Great Lakes Shipwrecks: A Photographic Odyssey
By Gary Gentile
112 pages, 8-1/2 x 11 inches, hardcover, 440 color photos
The first recorded shipwreck to occur in the Great Lakes was the Griffon: La Salle's small, two-masted brigantine that was built and lost in 1679. Since that time thousands of vessels have met their fates along the shores or in the depths of the continents's inland waterway.
In the color-filled pages of this book is a sampling of 53 of the vessels that "went missing" and were discovered. Shipwrecks pave the bottoms of the Great Lakes and many of them are museum quality exhibits of yesteryear's lake-borne trafffic.
The broad reaches of the five Great Lakes conceal shipwrecks of numerous descriptions: sailing vessels of many types, steamships with wood or metal hulls, tugboats, barges, dredgers, and more.
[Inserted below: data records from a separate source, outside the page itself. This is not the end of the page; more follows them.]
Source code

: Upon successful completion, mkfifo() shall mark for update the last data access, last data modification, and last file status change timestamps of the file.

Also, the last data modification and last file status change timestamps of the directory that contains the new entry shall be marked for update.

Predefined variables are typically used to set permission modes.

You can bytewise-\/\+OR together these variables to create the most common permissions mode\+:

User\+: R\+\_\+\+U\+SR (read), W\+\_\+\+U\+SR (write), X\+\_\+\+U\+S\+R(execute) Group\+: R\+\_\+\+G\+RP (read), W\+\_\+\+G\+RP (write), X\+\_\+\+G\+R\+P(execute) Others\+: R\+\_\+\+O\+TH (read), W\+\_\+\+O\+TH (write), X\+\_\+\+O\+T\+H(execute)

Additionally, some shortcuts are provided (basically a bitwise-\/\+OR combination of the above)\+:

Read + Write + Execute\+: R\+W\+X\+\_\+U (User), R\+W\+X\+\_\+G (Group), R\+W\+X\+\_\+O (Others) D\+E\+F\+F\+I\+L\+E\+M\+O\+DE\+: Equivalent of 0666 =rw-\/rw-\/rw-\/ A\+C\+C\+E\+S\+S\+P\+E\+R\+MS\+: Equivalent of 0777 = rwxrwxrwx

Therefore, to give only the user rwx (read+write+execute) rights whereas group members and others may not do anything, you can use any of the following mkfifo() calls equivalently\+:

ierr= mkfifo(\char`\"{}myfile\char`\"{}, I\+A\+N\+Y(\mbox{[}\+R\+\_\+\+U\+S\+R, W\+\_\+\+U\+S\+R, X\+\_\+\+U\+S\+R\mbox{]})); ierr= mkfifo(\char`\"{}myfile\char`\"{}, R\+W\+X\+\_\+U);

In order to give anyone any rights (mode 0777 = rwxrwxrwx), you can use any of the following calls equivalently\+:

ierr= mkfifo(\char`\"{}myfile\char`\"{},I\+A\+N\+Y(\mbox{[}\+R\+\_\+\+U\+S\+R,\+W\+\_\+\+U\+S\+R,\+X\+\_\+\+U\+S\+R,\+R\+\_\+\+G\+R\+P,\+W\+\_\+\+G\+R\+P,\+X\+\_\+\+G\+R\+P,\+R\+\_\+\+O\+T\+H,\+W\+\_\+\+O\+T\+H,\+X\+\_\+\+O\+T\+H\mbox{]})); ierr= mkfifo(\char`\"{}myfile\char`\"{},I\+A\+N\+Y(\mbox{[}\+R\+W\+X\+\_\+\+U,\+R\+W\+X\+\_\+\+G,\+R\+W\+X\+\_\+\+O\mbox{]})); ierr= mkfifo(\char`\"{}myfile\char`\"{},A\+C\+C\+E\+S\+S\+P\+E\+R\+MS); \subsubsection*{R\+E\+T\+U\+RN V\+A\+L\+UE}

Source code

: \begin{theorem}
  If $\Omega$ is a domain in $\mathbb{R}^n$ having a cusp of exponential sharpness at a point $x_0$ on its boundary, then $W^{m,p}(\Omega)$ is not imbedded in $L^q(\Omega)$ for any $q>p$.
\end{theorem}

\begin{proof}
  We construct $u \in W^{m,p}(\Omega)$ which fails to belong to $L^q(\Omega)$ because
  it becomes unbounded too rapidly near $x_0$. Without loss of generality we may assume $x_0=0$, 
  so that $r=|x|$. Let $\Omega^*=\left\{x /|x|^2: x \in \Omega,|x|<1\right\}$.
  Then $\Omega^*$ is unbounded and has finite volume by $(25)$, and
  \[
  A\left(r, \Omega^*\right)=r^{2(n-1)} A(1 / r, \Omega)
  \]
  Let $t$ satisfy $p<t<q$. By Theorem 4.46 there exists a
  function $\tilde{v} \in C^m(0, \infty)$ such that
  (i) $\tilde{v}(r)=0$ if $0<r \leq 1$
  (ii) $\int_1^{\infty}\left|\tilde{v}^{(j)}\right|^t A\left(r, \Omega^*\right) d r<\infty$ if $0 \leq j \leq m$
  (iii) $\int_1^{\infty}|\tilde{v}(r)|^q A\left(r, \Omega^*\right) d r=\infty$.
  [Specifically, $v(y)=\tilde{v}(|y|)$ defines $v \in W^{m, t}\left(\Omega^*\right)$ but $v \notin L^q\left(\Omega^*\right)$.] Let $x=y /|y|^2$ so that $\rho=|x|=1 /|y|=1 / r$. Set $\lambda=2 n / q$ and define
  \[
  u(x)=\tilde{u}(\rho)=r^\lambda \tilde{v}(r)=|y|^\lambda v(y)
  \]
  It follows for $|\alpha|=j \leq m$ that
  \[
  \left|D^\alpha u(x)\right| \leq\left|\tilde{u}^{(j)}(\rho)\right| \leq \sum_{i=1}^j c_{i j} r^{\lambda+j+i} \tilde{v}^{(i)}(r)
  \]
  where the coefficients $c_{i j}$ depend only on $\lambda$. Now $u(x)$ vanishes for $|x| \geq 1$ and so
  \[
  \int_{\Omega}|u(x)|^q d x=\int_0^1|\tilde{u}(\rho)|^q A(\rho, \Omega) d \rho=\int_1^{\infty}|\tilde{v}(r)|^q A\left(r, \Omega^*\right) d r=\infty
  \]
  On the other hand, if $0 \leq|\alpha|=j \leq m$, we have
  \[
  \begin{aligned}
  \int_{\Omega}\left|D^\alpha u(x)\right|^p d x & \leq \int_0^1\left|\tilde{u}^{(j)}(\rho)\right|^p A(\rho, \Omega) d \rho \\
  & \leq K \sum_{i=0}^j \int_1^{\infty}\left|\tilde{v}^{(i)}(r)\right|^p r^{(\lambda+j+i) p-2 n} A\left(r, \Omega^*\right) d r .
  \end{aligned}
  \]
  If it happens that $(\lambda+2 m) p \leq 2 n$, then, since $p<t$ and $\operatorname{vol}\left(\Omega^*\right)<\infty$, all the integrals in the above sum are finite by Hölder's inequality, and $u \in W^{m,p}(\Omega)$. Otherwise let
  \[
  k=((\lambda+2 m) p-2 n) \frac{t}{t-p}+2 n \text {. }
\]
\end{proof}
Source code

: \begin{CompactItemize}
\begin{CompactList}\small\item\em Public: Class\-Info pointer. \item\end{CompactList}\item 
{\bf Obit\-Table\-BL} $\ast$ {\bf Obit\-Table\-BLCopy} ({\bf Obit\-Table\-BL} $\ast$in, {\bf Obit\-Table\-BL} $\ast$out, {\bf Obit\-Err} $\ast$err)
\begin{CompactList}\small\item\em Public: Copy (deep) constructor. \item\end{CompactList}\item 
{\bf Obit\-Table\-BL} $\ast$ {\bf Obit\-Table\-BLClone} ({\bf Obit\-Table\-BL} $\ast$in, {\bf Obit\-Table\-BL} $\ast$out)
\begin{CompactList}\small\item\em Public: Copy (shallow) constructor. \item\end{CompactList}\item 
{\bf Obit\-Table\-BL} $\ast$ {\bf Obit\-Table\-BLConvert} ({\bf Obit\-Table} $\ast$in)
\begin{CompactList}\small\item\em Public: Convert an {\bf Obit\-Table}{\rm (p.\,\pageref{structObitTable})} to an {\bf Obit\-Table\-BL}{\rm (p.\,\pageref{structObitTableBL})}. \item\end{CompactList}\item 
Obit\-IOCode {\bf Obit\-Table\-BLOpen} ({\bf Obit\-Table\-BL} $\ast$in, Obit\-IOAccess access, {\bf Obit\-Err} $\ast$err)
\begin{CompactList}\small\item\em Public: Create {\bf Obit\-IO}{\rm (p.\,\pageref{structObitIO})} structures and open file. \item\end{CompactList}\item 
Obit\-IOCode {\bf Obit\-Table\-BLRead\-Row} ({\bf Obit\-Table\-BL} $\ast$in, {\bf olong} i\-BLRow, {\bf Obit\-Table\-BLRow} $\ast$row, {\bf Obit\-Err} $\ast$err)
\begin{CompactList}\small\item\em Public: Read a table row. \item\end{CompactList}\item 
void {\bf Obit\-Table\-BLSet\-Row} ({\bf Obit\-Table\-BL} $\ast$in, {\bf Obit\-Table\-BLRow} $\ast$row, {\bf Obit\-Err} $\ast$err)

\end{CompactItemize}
This volume is for divers and non-divers alike: avid wreck explorers as well as armchair historians?anyone fascinated by the riches of man's underwater heritage.
About the Author
Gary Gentile started his diving career in 1970. Since then he has made 1,000's of decompression dives, over 180 of them on the Andrea Doria. He has specialized in wreck diving and shipwreck research, concentration on wrecks along the East Coast, from Newfoundland to Key West, and in the Great Lakes. He has written dozens of articles for magazines and has published thousands of photographs in books, periodicals, newspapers, brochures, museum displays, film and television. He lectures extensively on wilderness and underwater topics, and conducts seminars on advanced wreck diving techniques and high-tech diving equipment. He is the author of more than three dozen books: primarily science fiction novels and nonfiction works on diving, and nautical and shipwreck history. His works include the Popular Dive Guide Series of shipwreck books along the East Coast. He served in the 25th Infantry Division in Vietnam where he was severely wounded.